The Midnight’s Children Meander, Week 8

Friends, I have no one to blame but myself! I set us an ambitious goal and like a few fellow Meanderers, this is the week that tripped me up.

Perhaps both the book and real life had just a little more plot than my brain was ready to handle. 🙂

With your indulgence, I’ll go perhaps a little easy on us (aka me) with this week’s page target, and aim to rejoin you all at the next roadstop. Speaking of which….

The next roadstop: Let’s gather our ponies and/or kick up our sandals at the end of the section entitled “The Buddha” (aka page 413 in the Random House paperback), where something “swallows them up.”

And this? This is the post for comments on sections 2.15 through 3.1.

And also: Wikipedia tells us that “Shakespeare’s phrase, ‘hoist with his own petard,’ is an idiom that means ‘to be harmed by one’s own plan to harm someone else’ or ‘to fall into one’s own trap,’ implying that one could be lifted (blown) upward by one’s own bomb, or in other words, be foiled by one’s own plan.”

20 comments for “The Midnight’s Children Meander, Week 8

  1. Ute
    October 10, 2020 at 12:56 am

    “Soldiers entering women’s hostels without knocking; women, dragged into the street, were also entered, and again nobody troubled to knock.”

    I’m in awe of SR’s capacity to use an image and connect it to different situations and at the same time: this is one terrible sentence/image!

    • Noodle
      October 10, 2020 at 2:33 pm

      Felt, like Ute, that SR’s ability to describe scenes of violence is a marvel but the scenes themselves difficult to *watch.* And the annihilation of Saleem’s family left me shell-shocked. As he intended, I’m sure.

  2. Computilo
    October 10, 2020 at 8:01 am

    General Zulfikar (around page 327-8 Random House): “Even a damn hundred-year-old beagle bitch can earn her damn living,” he was heard to mutter, “but my house is full of people who can’t get organized into one damn thing.” Although I’m sure we have all expressed the organization sentiment on a personal level, I marvel at how “organized” SR makes this sentence. So many hundred-year plus entities roam through this novel (whether they be dogs, djinns, or prostitutes). And despite the fact that many of us often feel lost in the detail of this novel, I see now that every detail has been critical. Every detail is “organized into one damn thing.” (Still waiting to find out what that is, but I’ll wait with Padma as she instructs: “Begin.

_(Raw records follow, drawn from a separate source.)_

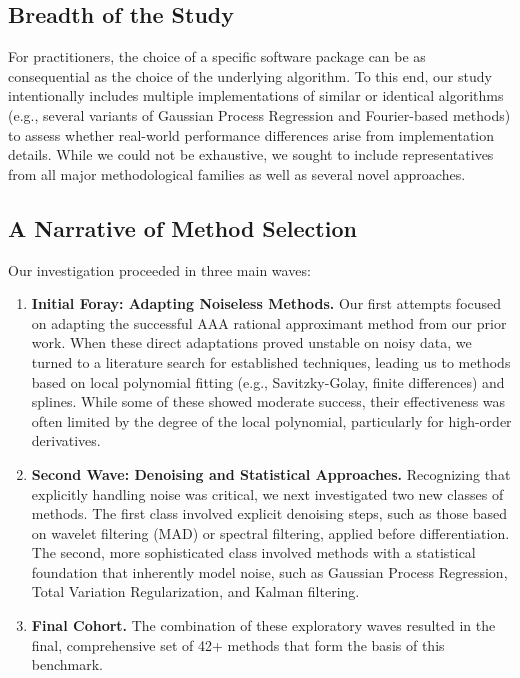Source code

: \subsection{Breadth of the Study}
\label{sec:breadth}

For practitioners, the choice of a specific software package can be as consequential as the choice of the underlying algorithm. To this end, our study intentionally includes multiple implementations of similar or identical algorithms (e.g., several variants of Gaussian Process Regression and Fourier-based methods) to assess whether real-world performance differences arise from implementation details. While we could not be exhaustive, we sought to include representatives from all major methodological families as well as several novel approaches.

\subsection{A Narrative of Method Selection}
\label{sec:method_selection}

Our investigation proceeded in three main waves:

\begin{enumerate}
    \item \textbf{Initial Foray: Adapting Noiseless Methods.} Our first attempts focused on adapting the successful AAA rational approximant method from our prior work. When these direct adaptations proved unstable on noisy data, we turned to a literature search for established techniques, leading us to methods based on local polynomial fitting (e.g., Savitzky-Golay, finite differences) and splines. While some of these showed moderate success, their effectiveness was often limited by the degree of the local polynomial, particularly for high-order derivatives.
    \item \textbf{Second Wave: Denoising and Statistical Approaches.} Recognizing that explicitly handling noise was critical, we next investigated two new classes of methods. The first class involved explicit denoising steps, such as those based on wavelet filtering (MAD) or spectral filtering, applied before differentiation. The second, more sophisticated class involved methods with a statistical foundation that inherently model noise, such as Gaussian Process Regression, Total Variation Regularization, and Kalman filtering.
    \item \textbf{Final Cohort.} The combination of these exploratory waves resulted in the final, comprehensive set of 42+ methods that form the basis of this benchmark.
\end{enumerate}

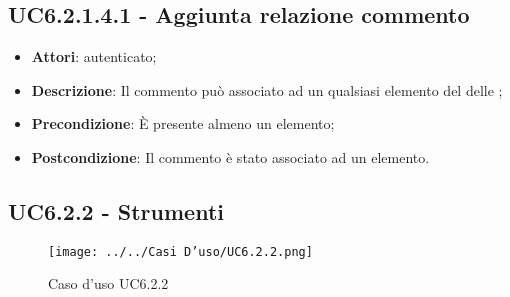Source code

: \subsection{UC6.2.1.4.1 - Aggiunta relazione commento}
\label{ssec:UC6.2.1.4.1}
\begin{itemize}
\item \textbf{Attori}:  autenticato;
\item \textbf{Descrizione}: Il commento può associato ad un qualsiasi elemento del  delle ;
\item \textbf{Precondizione}: È presente almeno un elemento;
\item \textbf{Postcondizione}: Il commento è stato associato ad un elemento.
\end{itemize}
\subsection{UC6.2.2 - Strumenti }
\label{ssec:UC6.2.2}
\begin{figure}[H]
\centering
\texttt{[image: ../../Casi D'uso/UC6.2.2.png]}
\caption{Caso d'uso UC6.2.2}
 \end{figure}
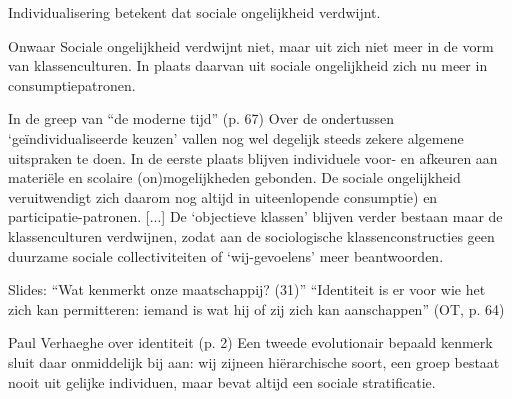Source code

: \documentclass[main.tex]{subfiles}
\begin{document}
\begin{examenvraag}
    \begin{stelling}
        Individualisering betekent dat sociale ongelijkheid verdwijnt.
    \end{stelling}

    \begin{stelling-antwoord}{Onwaar}
        Sociale ongelijkheid verdwijnt niet, maar uit zich niet meer in de vorm van klassenculturen.
        In plaats daarvan uit sociale ongelijkheid zich nu meer in consumptiepatronen.
        \begin{citaat}{In de greep van ``de moderne tijd'' (p. 67)}
            Over de ondertussen `ge\"individualiseerde keuzen' vallen nog wel degelijk steeds zekere algemene uitspraken te doen.
            In de eerste plaats blijven individuele voor- en afkeuren aan materi\"ele en scolaire (on)mogelijkheden gebonden.
            De sociale ongelijkheid veruitwendigt zich daarom nog altijd in uiteenlopende consumptie) en participatie-patronen.
            [...]
            De `objectieve klassen' blijven verder bestaan maar de klassenculturen verdwijnen, zodat aan de sociologische klassenconstructies geen duurzame sociale collectiviteiten of `wij-gevoelens' meer beantwoorden.
        \end{citaat}
        \begin{citaat}{Slides: ``Wat kenmerkt onze maatschappij? (31)''}
            ``Identiteit is er voor wie het zich kan permitteren: iemand is wat hij of zij zich kan aanschappen'' (OT, p. 64)
        \end{citaat}
        \begin{citaat}{Paul Verhaeghe over identiteit (p. 2)}
            Een tweede evolutionair bepaald kenmerk sluit daar onmiddelijk bij aan: wij zijneen hi\"erarchische soort, een groep bestaat nooit uit gelijke individuen, maar bevat altijd een sociale stratificatie.
        \end{citaat}
    \end{stelling-antwoord}
\end{examenvraag}
\end{document}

Begin all over again.”

  3. Alyssa
    October 10, 2020 at 9:03 am

    I found this section a bit more palatable though I wouldn’t say I’m enjoying this book, exactly. It’s more like I hold great respect for it.

    Some ego on this guy Saleem, huh? Not sure how Padma can cope.

  4. Peaseblossom
    October 10, 2020 at 9:37 pm

    This week I fixated on dogs. SR has used bitch a few times now–and as Computilo pointed out, this week’s leg of our journey gives us beagle bitch. One lives like a dog. There are she dog badges sewn to lapels. Our narrator, Saleem, doggedly insists that he had begun again. And Shaheed Dar asks, ‘ “But what did he mean: man-dog?” ‘

    MC has not been an easy read. Nope. But to me, it’s been a welcome daily dip into something thought provoking at a time in my life when I work like a dog.

  5. So-Called Bill
    October 11, 2020 at 10:38 am

    Behind again, naturally.

  6. Jeff
    October 11, 2020 at 12:22 pm

    Thanks to Dan’s generous smaller-assignment this week, I actually managed to catch up. I definitely found my interest/ability-to-follow starting to flag around the 250-page mark, but I’m glad I persisted, as I found the climax of Book Two, describing the falling of the bombs, to be one of the most beautiful passages in the book so far, the page-long sentence and carefully chosen words kinda making me think he was paying homage to Molly Bloom’s soliloquy–or maybe that’s just my pretentious English major brain talking.

    I’m also wondering if the midnight’s children are well and truly gone now from Saleem’s mind for good? Seemed like a somewhat anticlimactic dismissal from what I thought was going to play a major part in the story later on. But who knows. I feel like I’m doing a lot of surface reading just to stay afloat. Maybe things will start to make more sense once we’re done and can fully process.

    And Rushdie still dazzles with each sentence, so it’s got that going for it..

  7. Furiosa
    October 11, 2020 at 1:53 pm

    I’m with everyone about SR’s masterfully crafted sentences, imagery and accretion of detail. The soldiers entering the women’s hostels and then the women is both evil incarnate and the banality of evil incarnate. Stunning. Also, I was struck (so to speak) by how Saleem’s fate at the end of Book 2 essentially transforms Book 1’s recurring game of hit-the-spittoon into hit by the spittoon.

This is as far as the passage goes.